International Entrepreneur Rule

On July 17, 2017, the international entrepreneur rule will take effect, which permits the Secretary of Homeland Security to grant parole admission on a case-by-case basis to immigrant entrepreneurs who will increase job growth and provide a significant public benefit to the United States. The goal of the international entrepreneur rule is to allow The Department of Homeland Security (DHS) to improve start-up success by increasing and enhancing entrepreneurship, innovation, and job creation.
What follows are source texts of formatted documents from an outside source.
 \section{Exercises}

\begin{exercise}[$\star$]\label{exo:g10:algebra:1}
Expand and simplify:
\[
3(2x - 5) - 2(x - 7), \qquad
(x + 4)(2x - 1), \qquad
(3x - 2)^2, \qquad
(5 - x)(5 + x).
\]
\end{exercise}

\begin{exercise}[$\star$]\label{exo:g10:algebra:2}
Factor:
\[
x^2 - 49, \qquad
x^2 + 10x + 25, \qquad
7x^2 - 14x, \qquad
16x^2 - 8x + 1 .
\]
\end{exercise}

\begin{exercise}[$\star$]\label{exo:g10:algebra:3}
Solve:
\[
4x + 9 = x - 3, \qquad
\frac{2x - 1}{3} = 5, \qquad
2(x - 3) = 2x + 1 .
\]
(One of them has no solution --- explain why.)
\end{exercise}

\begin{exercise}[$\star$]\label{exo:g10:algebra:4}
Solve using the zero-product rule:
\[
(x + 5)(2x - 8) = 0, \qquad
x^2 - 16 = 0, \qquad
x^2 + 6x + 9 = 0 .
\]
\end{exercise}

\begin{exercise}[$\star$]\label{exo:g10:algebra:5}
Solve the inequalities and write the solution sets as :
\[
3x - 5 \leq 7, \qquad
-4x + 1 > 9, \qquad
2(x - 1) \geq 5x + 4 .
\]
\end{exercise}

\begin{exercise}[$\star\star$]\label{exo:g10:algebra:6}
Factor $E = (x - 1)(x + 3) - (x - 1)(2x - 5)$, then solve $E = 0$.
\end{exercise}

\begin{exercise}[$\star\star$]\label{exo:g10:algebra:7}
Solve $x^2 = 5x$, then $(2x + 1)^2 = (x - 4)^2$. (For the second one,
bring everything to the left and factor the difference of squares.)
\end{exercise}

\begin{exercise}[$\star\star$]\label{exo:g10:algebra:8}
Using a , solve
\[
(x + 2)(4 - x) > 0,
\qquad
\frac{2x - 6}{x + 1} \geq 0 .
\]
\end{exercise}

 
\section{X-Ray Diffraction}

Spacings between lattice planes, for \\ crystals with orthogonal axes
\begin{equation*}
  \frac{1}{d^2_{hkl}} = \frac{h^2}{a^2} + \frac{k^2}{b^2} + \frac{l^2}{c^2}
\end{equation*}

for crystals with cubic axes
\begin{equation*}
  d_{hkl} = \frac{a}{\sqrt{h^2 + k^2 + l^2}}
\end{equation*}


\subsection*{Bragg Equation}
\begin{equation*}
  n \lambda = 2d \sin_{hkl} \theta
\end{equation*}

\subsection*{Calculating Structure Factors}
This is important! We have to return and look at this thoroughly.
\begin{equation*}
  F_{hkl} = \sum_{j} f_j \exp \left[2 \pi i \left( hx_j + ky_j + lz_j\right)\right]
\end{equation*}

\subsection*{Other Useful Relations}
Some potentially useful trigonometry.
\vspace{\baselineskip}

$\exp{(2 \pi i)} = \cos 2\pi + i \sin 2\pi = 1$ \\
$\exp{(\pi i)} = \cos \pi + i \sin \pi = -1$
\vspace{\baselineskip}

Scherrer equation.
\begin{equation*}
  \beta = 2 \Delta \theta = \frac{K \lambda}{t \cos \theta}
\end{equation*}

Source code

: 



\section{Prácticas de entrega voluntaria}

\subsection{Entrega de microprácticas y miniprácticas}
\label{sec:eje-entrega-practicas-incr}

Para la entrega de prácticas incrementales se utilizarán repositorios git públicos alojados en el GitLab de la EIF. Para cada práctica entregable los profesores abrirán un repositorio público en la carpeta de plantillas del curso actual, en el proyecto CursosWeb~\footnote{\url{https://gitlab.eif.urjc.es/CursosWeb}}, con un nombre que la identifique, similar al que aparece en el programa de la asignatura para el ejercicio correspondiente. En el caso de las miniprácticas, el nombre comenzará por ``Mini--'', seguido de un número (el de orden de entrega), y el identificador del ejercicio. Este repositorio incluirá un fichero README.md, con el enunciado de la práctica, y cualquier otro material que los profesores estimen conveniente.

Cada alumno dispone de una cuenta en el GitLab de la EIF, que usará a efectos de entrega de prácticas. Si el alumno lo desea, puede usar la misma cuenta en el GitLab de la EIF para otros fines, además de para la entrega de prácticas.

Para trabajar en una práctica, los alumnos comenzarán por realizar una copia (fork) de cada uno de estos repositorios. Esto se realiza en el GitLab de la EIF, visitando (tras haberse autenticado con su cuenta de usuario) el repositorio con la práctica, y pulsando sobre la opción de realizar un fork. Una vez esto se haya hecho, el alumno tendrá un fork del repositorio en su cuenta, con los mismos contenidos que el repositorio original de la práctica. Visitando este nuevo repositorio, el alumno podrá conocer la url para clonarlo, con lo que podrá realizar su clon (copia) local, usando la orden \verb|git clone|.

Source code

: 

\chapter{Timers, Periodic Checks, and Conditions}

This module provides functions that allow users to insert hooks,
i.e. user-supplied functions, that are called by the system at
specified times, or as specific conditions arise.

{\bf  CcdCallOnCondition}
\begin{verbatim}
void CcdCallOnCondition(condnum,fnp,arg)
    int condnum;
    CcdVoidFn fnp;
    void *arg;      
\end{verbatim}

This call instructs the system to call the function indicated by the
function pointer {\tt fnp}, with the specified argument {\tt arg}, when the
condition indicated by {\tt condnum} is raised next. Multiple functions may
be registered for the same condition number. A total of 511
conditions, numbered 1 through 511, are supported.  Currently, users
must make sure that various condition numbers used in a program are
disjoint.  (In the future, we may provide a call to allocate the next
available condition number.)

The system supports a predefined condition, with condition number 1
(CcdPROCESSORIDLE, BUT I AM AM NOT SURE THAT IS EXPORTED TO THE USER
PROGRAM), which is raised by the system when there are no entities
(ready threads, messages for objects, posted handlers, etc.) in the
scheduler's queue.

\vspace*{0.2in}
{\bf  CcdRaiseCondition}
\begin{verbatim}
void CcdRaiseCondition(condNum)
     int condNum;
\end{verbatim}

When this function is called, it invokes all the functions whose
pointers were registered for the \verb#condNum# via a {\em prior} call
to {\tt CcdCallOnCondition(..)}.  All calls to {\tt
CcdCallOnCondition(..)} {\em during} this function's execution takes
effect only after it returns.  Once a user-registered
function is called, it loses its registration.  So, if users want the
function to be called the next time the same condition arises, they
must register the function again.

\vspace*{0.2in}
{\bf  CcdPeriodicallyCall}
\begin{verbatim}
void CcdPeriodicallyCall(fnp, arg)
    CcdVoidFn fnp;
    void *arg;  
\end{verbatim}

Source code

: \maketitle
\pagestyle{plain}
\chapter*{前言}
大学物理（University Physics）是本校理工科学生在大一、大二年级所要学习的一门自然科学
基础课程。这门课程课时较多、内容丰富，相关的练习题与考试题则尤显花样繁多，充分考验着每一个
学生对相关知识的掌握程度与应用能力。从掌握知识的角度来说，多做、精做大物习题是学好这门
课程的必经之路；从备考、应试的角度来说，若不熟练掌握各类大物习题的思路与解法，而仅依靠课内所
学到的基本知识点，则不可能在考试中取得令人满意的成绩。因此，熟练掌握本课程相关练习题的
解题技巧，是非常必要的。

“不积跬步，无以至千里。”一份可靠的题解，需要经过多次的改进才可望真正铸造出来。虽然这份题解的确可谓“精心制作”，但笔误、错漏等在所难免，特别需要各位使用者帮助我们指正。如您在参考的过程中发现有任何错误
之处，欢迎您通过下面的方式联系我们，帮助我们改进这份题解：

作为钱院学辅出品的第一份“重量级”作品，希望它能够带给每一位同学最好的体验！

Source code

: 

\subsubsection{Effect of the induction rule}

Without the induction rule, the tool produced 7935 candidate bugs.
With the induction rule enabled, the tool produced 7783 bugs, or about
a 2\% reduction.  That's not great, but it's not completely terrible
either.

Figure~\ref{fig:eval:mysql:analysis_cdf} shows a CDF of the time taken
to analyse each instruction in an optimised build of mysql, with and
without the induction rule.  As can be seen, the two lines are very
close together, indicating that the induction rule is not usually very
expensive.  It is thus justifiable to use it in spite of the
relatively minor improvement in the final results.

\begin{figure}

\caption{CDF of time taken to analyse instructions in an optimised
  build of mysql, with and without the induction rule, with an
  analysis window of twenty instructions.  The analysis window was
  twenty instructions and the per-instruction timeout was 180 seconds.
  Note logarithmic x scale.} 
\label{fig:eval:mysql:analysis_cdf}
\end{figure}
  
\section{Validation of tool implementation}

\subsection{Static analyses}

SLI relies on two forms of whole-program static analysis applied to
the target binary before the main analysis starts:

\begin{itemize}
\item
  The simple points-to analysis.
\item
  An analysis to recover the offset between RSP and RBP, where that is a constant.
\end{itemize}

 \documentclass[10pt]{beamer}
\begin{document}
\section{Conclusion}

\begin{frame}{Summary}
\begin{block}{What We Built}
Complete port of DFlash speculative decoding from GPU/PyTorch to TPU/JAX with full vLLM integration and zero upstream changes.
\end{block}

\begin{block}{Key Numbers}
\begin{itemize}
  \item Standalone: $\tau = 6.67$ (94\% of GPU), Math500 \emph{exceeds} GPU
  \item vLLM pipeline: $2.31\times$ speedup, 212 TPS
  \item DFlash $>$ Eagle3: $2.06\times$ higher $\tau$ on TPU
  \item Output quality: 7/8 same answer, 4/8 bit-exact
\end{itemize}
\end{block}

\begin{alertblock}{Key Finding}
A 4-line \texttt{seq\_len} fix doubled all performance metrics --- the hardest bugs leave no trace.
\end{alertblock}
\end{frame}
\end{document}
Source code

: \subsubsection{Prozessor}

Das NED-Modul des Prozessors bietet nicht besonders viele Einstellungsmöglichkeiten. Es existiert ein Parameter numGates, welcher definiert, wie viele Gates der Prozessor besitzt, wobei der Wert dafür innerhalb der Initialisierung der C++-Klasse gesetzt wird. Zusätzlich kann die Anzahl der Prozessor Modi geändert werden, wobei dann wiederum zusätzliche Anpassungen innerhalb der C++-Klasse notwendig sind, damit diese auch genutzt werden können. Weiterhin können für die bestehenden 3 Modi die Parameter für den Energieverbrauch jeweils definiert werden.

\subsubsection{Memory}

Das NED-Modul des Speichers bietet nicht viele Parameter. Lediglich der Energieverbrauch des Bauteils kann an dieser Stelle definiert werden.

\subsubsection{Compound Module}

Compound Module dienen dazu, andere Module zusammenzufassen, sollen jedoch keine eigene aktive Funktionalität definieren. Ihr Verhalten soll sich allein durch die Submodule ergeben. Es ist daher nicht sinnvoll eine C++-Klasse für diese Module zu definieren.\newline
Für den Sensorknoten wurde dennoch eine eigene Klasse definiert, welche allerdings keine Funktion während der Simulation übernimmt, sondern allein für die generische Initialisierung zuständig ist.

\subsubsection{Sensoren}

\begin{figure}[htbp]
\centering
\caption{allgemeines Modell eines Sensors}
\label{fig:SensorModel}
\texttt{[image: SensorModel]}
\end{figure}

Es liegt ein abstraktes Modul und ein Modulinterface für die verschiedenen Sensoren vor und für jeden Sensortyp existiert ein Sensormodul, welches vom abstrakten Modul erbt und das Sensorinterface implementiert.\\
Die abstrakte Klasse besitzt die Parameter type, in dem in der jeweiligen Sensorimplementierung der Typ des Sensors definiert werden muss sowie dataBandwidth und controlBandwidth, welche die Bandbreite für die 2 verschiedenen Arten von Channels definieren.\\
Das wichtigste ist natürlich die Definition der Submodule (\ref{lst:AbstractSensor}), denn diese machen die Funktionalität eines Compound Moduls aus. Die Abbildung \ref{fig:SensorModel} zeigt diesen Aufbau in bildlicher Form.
For a start-up to qualify it must have been founded in the last five years, must have been founded in the United States, and must demonstrate a substantial potential for growth. In addition, only three immigrant entrepreneurs may receive parole admission per company. Applicants are only eligible if their company meets the above criteria. While each applicant is reviewed on a case-by-case basis, the international entrepreneur rule established general criteria for the DHS to consider.

General Criteria

The applicant entrepreneur must demonstrate that he/she has significant ownership of the company, at least 10%, possesses critical operational knowledge that would assist growth in the United States, and the company has received a large financial investment. To demonstrate financial liquidity the applicant’s start-up have received investments of $250,000 or more from U.S. investors or have received $100,000 or more in government grants.

If an applicant does not meet one of the above requirements, he/she may still be considered for parole admission if the entrepreneur can demonstrate his/her company will offer a significant public benefit. For example, the start-up will create jobs in the United States.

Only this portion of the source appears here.